Dans un entretien captivant accordé au New York Times, Donald Trump a révélé que, selon lui, seule sa propre «moralité» devrait guider ses actions à l’étranger, affirmant qu'il n'a «pas besoin» du droit international. Ces déclarations surviennent dans un contexte international tumultueux, notamment après l'arrestation du président vénézuélien Nicolás Maduro par les forces américaines.

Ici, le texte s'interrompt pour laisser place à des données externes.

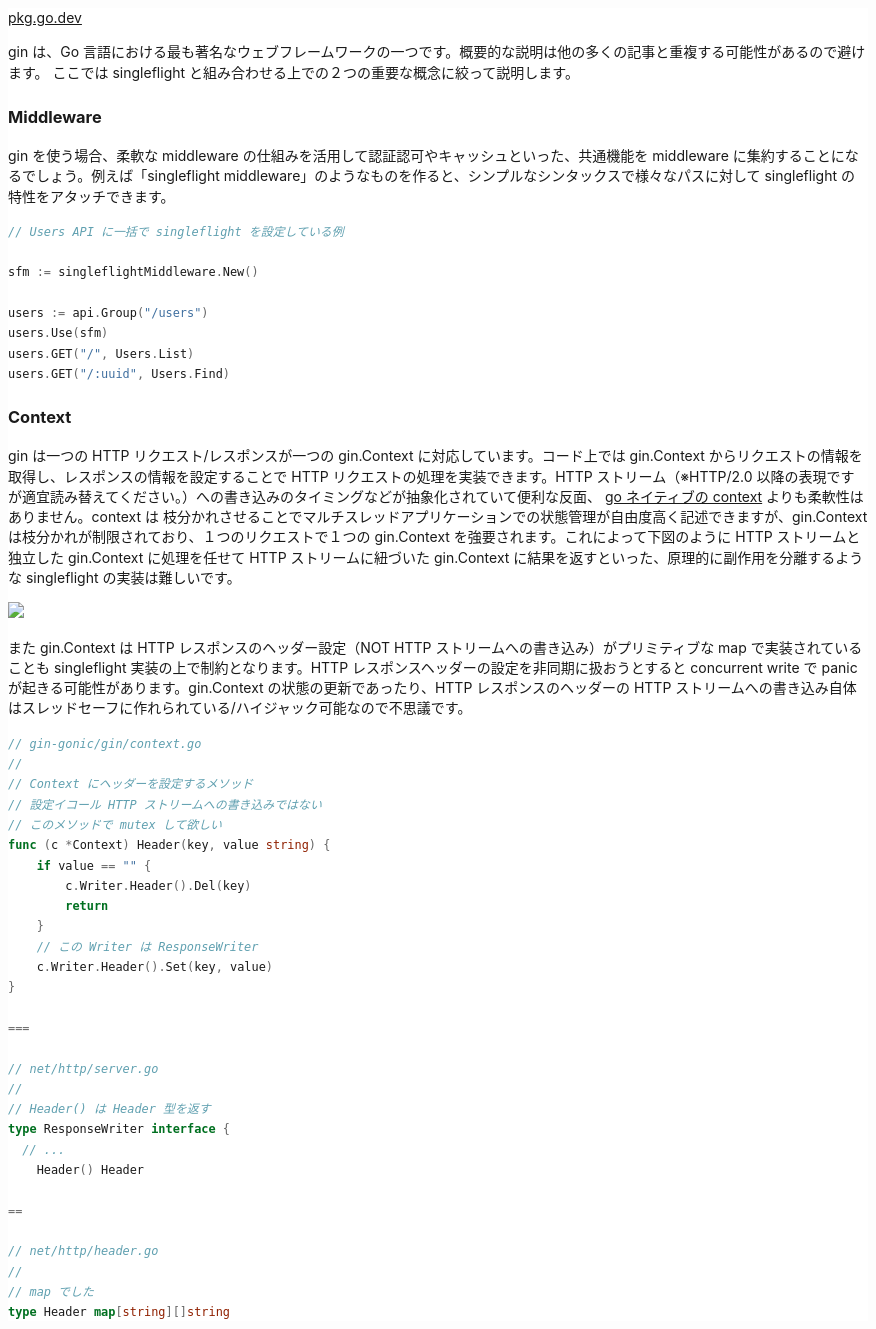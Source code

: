 [pkg.go.dev](https://pkg.go.dev/github.com/gin-gonic/gin)

gin は、Go 言語における最も著名なウェブフレームワークの一つです。概要的な説明は他の多くの記事と重複する可能性があるので避けます。 ここでは singleflight と組み合わせる上での２つの重要な概念に絞って説明します。

### Middleware

gin を使う場合、柔軟な middleware の仕組みを活用して認証認可やキャッシュといった、共通機能を middleware に集約することになるでしょう。例えば「singleflight middleware」のようなものを作ると、シンプルなシンタックスで様々なパスに対して singleflight の特性をアタッチできます。

```go
// Users API に一括で singleflight を設定している例

sfm := singleflightMiddleware.New()

users := api.Group("/users")
users.Use(sfm)
users.GET("/", Users.List)
users.GET("/:uuid", Users.Find)
```

### Context

gin は一つの HTTP リクエスト/レスポンスが一つの gin.Context に対応しています。コード上では gin.Context からリクエストの情報を取得し、レスポンスの情報を設定することで HTTP リクエストの処理を実装できます。HTTP ストリーム（※HTTP/2.0 以降の表現ですが適宜読み替えてください。）への書き込みのタイミングなどが抽象化されていて便利な反面、 [go ネイティブの context](https://pkg.go.dev/context) よりも柔軟性はありません。context は 枝分かれさせることでマルチスレッドアプリケーションでの状態管理が自由度高く記述できますが、gin.Context は枝分かれが制限されており、１つのリクエストで１つの gin.Context を強要されます。これによって下図のように HTTP ストリームと独立した gin.Context に処理を任せて HTTP ストリームに紐づいた gin.Context に結果を返すといった、原理的に副作用を分離するような singleflight の実装は難しいです。

![](https://cdn-ak.f.st-hatena.com/images/fotolife/i/izzii/20240827/20240827113021.png)

また gin.Context は HTTP レスポンスのヘッダー設定（NOT HTTP ストリームへの書き込み）がプリミティブな map で実装されていることも singleflight 実装の上で制約となります。HTTP レスポンスヘッダーの設定を非同期に扱おうとすると concurrent write で panic が起きる可能性があります。gin.Context の状態の更新であったり、HTTP レスポンスのヘッダーの HTTP ストリームへの書き込み自体はスレッドセーフに作れられている/ハイジャック可能なので不思議です。

```go
// gin-gonic/gin/context.go
//
// Context にヘッダーを設定するメソッド
// 設定イコール HTTP ストリームへの書き込みではない
// このメソッドで mutex して欲しい
func (c *Context) Header(key, value string) {
    if value == "" {
        c.Writer.Header().Del(key)
        return
    }
    // この Writer は ResponseWriter
    c.Writer.Header().Set(key, value)
}

===

// net/http/server.go
//
// Header() は Header 型を返す
type ResponseWriter interface {
  // ...
    Header() Header
 
==

// net/http/header.go
//
// map でした
type Header map[string][]string

```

Interrogé sur les limites de sa politique étrangère, Trump a répondu : «Ma moralité est la seule chose qui peut m'arrêter». Il a ajouté que le respect du droit international dépendait en grande partie de la définition que l’on en avait. Cette vision pourrait saper les fondements des relations diplomatiques, comme le souligne le professeur de droit international Jean-Marc Sorel sur Le Monde.

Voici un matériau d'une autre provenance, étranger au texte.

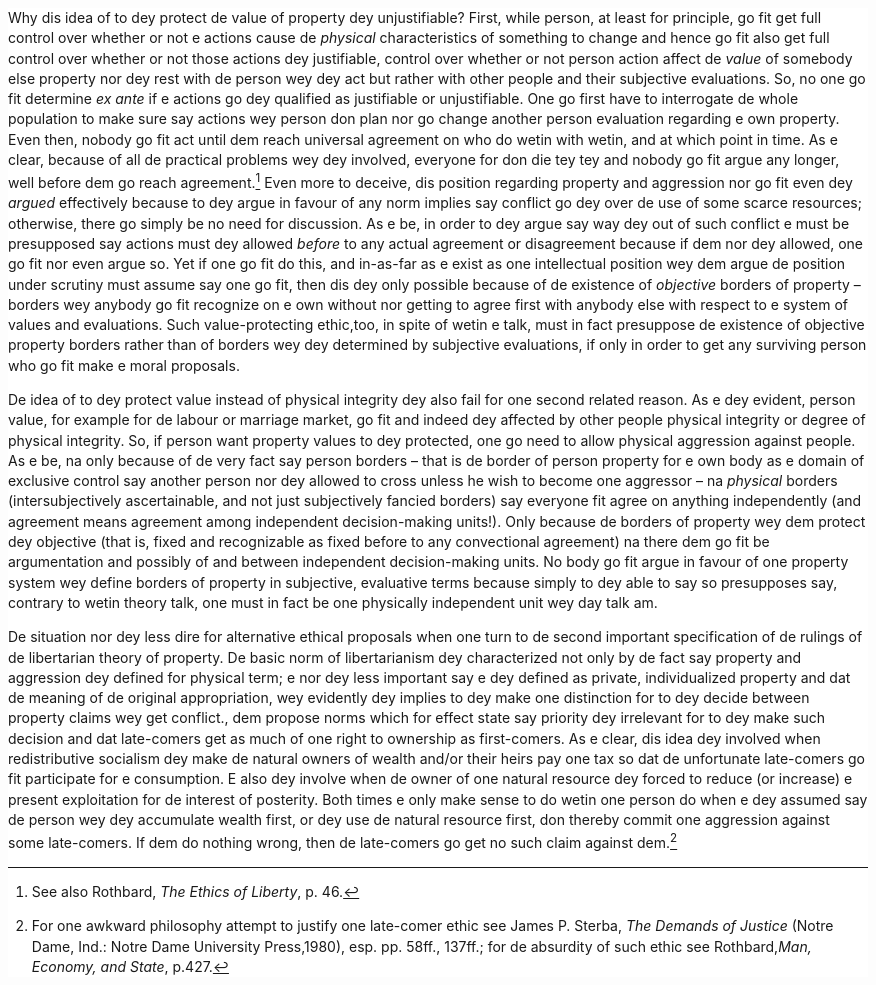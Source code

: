 Why dis idea of to dey protect de value of property dey unjustifiable? First, while person, at least for  principle, go fit get full control over whether or not e actions cause de *physical* characteristics of something to change and hence go fit also get full control over whether or not those actions dey justifiable, control over whether or not person action affect de *value* of somebody else property nor dey rest with de person wey dey act but rather with other people and their subjective evaluations. So, no one go fit determine *ex ante* if e actions go dey qualified as justifiable or unjustifiable. One go first have to interrogate de whole population to make sure say actions wey person don plan nor go change another person evaluation regarding e own property. Even then,  nobody go fit act until dem reach universal agreement on who do wetin with wetin, and at which point in time. As e clear, because of all de practical problems wey dey involved, everyone for don die tey tey and nobody go fit argue any longer, well before dem go reach agreement.[^30] Even more to deceive, dis position regarding property and aggression nor go fit even dey *argued* effectively because to dey argue in favour of any norm implies say conflict go dey over de use of some scarce resources; otherwise, there go simply be no need for discussion. As e be, in order to dey argue say way dey out of such conflict e must be presupposed say actions must dey allowed *before* to any actual agreement or disagreement because if dem nor dey allowed, one go fit nor even argue so. Yet if one go fit do this, and in-as-far as e exist as one intellectual position wey dem argue de position under scrutiny must assume say one go fit, then dis dey only possible because of de existence of *objective* borders of property – borders wey anybody go fit recognize on e own without nor getting to agree first with anybody else with respect to e system of values and evaluations. Such value-protecting ethic,too, in spite of wetin e talk, must in fact presuppose de existence of objective property borders rather than of borders wey dey determined by subjective evaluations, if only in order to get any surviving person who go fit make e moral proposals.

[^30]: See also Rothbard, *The Ethics of Liberty*, p. 46.

De idea of to dey protect value instead  of physical integrity dey also fail for one second related reason. As e dey evident, person value, for example for de labour or marriage market, go fit and indeed dey affected by other people physical integrity or degree of physical integrity. So, if person want property values to dey protected, one go need to allow physical aggression against people. As e be, na only because of de very fact say person borders – that is de border of person property for e own body as e domain of exclusive control say another person nor dey allowed to cross unless he wish to become one aggressor – na *physical* borders (intersubjectively ascertainable, and not just subjectively fancied borders) say everyone fit agree on anything independently (and agreement means agreement among independent decision-making units!). Only because de borders of property wey dem protect dey objective (that is, fixed and recognizable as fixed before to any convectional agreement) na there dem go fit be argumentation and possibly of and between independent decision-making units.  No body go fit argue in favour of one property system wey define borders of property in subjective, evaluative terms because simply to dey able to say so  presupposes say, contrary to wetin theory talk, one must in fact be one physically independent unit wey day talk am. 

De situation nor dey less dire for alternative ethical proposals when one turn to de second important specification of de rulings of de libertarian theory of property.  De basic norm of libertarianism dey characterized not only by de fact say property and aggression dey defined for physical term; e nor dey less important say e dey defined as private, individualized property and dat de meaning of de original appropriation, wey evidently dey implies to dey make one distinction for to dey decide between property claims wey get conflict., dem propose norms which for effect state say priority dey irrelevant for to dey make such decision and dat late-comers get as much of one right to ownership as first-comers. As e clear, dis idea dey involved when redistributive socialism dey make de natural owners of wealth and/or their heirs pay one tax so dat de unfortunate late-comers go fit participate for e consumption. E also dey involve when de owner of one natural resource dey forced to reduce (or increase) e present exploitation for de interest of posterity. Both times e only make sense to do wetin one person do when e dey assumed say de person wey dey accumulate wealth first,  or dey use de natural resource first, don thereby commit one aggression against some late-comers. If dem do nothing wrong, then de late-comers go get no such claim against dem.[^31]


[^26]: For de problem to dey derive “ought” from “is” see W.D. Hudson, ed., *The Is-Ought Question* (London: Macmillan 1969).
[^27]: See Rothbard, *The Ethics of Liberty*, p. 45.
[^28]: On de importance of de definition of aggression as physical aggression also see Rothbard, ibid., chaps. 8–9; idem,” Law, Property Rights and Air Pollution,” *Cato Journal* (Spring, 1982).
[^29]: On de idea of structural violence as e different from physical violence see Dieter Senghass, ed., *Imperialismus und strukturelle Gewalt* (Frankfurt/M.: Suhrkamp, 1972). De idea to dey define aggression as one invasion of property *values* also dey underline both de theory of justice of John Rawls and Robert Nozick, anyhow different dis two author fit kon appear to be to many commentators. For how Rawl go think of his so-called difference-principle (“Social and economic inequalities go dey arranged so dat dem go reasonably expect am to be for everyone – including de ones wey get de smallest advantage – advantage or benefit.” John Rawls *A Theory of Justice* [Cambridge, Mass.: Harvard University Press 1971], pp. 60 – 83, 75ff.) as justified unless he simply believe say by to dey increase his relative wealth one person wey dey more fortunate commit aggression, and one wey dey less  fortunate then get one valid claim against de one wey dey more fortunate only because de relative position of de former one in terms of value don spoil?! And how Robert Nozick go claim am to dey justified for a “dominant protection agency” to outlaw competitors regardless of wetin their actions go be like? (Robert Nozick, *Anarchy, State, and Utopia* [New York: Basic Books, 1974], pp. 55f.) Or how he go believe am to be morally correct to outlaw so-called nonproductive exchanges, that is, exchange where one party go dey better off if de other one nor dey exist at all or at least get nothing to do with am (as, for instance, in de case of blackmailee and one blackmailer), regardless of whether or not such exchange involve physical invasion of any kind (ibid., pp. 83–86) unless he think say de right to get de integrity of  value of person property (rather than e physical integrity) preserved don exist? For one devastating critique of Nozick theory in particular see Rothbard, *The Ethics of Liberty*, chap. 29; for de fallacious use of indifference curve analysis, employed by both Rawls and Nozick, idem, *Towards a Reconstruction of Utility and Economics* (New York: Centre for Libertarian Studies, Occassional Papers Series, No. 3, 1977).
[^31]: For one awkward philosophy attempt to justify one late-comer ethic see James P. Sterba, *The Demands of Justice* (Notre Dame, Ind.: Notre Dame University Press,1980), esp. pp. 58ff., 137ff.; for de absurdity of such ethic see Rothbard,*Man, Economy, and State*, p.427.
[^32]: Make e dey noted for here say only if property rights dey conceptualised as private property rights dey originate in time do am then become possible to make contracts. As e clear enough, contracts na agreements between enumerable physically independent units wey dey based for de mutual recognition of each contractor’s private ownership claim to things wey dem don acquire before for time to de agreement and which then concern de transfer of property titles to definite things from one definite prior to one definite later owner. No such thing as contract go fit conceivably dey exist for de framework of one late-comer ethic!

Les États-Unis, qui ne sont pas membres de la Cour pénale internationale, ont souvent été critiqués pour leur attitude envers les décisions des tribunaux internationaux. Trump, bien qu'il se soit autoproclamé «président de la paix», a déjà mené des interventions militaires dans plusieurs pays comme l'Iran et le Nigeria, provoquant des inquiétudes parmi ses alliés européens.
La question se pose alors : Trump privilégiera-t-il l'intégrité de l'OTAN ou agira-t-il unilatéralement pour des intérêts américains, comme lorsqu'il a exprimé un intérêt pour le Groenland ? Son conseiller proche, Stephen Miller, a récemment déclaré que «nous vivons dans un monde gouverné par la force», ce qui soulève des interrogations sur l'avenir des relations internationales sous son administration.
Ces commentaires ajoutent une dimension spectaculaire aux débats sur la place des États-Unis sur la scène mondiale, et les implications de cette vision pour la diplomatie et le droit international restent à examiner de près.